Arte

La traccia panellenica di Cursaro nella suggestione del segno ultramoderno

7 Giugno 2023

L’arte contemporanea, spesso, anche nei casi descritti come eclatanti originalità, si presenta ripetitiva e rimanda al “già visto”, in linea con il “già detto” o  con il “già scritto” dei curatori, che hanno la pretesa di proporre percorsi pittorici “innovativi”, termine che personalmente detesto, non fosse altro per il fatto che ritengo l’opera d’arte una testimonianza significativa e tangibile dell’intera storia dell’umanità, dai primordi fino al momento in cui viene concepita l’opera stessa. Ecco perché la ricerca che parte dalla tradizione culturale, storica e popolare, come quella complessa e avvincente di Enzo Cursaro – un pittore di cui conosco per forza di cose il percorso artistico e di vita, avendo avuto l’opportunità di osservarne l’opera e la possibilità di scambiare con lui confidenze e pareri inerenti ai processi creativi – mi risulta particolarmente densa di contenuti, avvolta com’è in un segno estetico di rara grazia e profondità. La dimensione partecipativa dell’ultimo segmento esplorativo di questo artista ha del sensazionale: in esso scorre l’armonia quotidiana e l’impronta architettonica di un’antichità di cui l’autore si rende pienamente edotto, fino a raffigurarla in una straordinaria sintesi, concepita da una sorta di segno omerico su cui soffia delicatamente la macchia impressionista, a rappresentare la geometria esistenziale del luogo da cui egli proviene: Paestum!
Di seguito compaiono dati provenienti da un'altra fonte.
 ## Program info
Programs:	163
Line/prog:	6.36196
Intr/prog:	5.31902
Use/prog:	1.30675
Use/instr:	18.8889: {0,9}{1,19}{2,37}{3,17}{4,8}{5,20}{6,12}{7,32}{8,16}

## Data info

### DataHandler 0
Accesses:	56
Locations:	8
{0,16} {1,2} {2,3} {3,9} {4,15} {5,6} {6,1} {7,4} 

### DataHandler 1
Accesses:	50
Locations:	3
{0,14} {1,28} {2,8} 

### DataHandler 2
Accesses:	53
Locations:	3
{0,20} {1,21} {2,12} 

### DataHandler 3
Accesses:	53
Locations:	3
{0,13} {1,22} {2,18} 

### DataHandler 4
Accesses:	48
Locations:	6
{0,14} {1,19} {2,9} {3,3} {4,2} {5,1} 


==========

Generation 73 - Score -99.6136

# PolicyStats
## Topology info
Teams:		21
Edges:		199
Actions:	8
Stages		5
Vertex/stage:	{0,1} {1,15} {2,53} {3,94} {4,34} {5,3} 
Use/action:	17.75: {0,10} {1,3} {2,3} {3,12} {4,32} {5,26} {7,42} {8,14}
Il luogo della Grecia tirrenica che gli ha dato le origini viene, così, a riassumersi all’interno di uno spazio mentale, tracciato da un’elaborazione segnica mai banale, ricercata e finissima, dove la compiutezza del monumento, o del reperto, assume i suoi contorni risolutivi nell’immaginazione di chi guarda l’opera. E voilà, ci si trova in men che un attimo di fronte a un’arte che non pone fraintendimenti, tanto è chiara ed esaustiva nel suo concetto di giusta misura, che non si prolunga oltre il necessario, come se la tela fosse la propaggine di un santuario dorico, dove osservare un rituale artistico non è diverso dall’osservarne uno religioso, in quanto la creazione diventa devozione, oltre che mera esigenza dell’animo. In Cursaro l’arte non è mai emanazione della società, non ne ricalca il rumore, o le forme di presunzione, e non aderisce idealmente al continuo e ossessivo divenire che ne detta le mode e i capricci. La sua ricerca è un prospetto di condivisione, attraverso il quale si accede alla riflessione sulla bellezza che va ben al di là dall’essere considerata semplice forma decorativa.
In connessione con il tentativo del recupero dell’elemento connaturato da un fattore storico e in contrasto con i manierismi di un modernismo alla ricerca forzata del sensazionale, l’astrattismo lirico di Cursaro passa attraverso un’incantata rilettura del passato, per assumere una conformazione sperimentale ben definita, risultando il prodotto di una concezione eminentemente contemporanea dell’arte immaginaria e incorporea.

Nella sua produzione di “anfore”, infine, l’artista dà luogo a un’originale estetica della citazione: il richiamo ad Assteas, importante ceramografo poseidoniate, e Python, suo allievo, vissuti nel IV sec. a. C., è dato da linee ondeggianti e flessuose che si intersecano in sequenza, tra cui si snoda il racconto pittorico di un oggetto quotidiano del mondo greco, che, oltre all’uso comune, assurgeva, nella sua versione decorata, a un ruolo che oltrepassava la funzione di manufatto, diventando materia su cui venivano divulgate scene mitiche, tratte dalle commedie classiche. Il flusso veloce del segno arcaico evidenzia l’immediatezza con la quale l’artista coglie il senso del tempo che lega il presente alla memoria, dove la natura profonda dell’oggetto stesso diventa reliquia. E qui sembra che il luogo antico si riveli al pittore nel suo aspetto intimistico, mostrando l’umore, i segreti che l’avvolgono e finanche la percezione delle presenze, nello spazio della pura suggestione.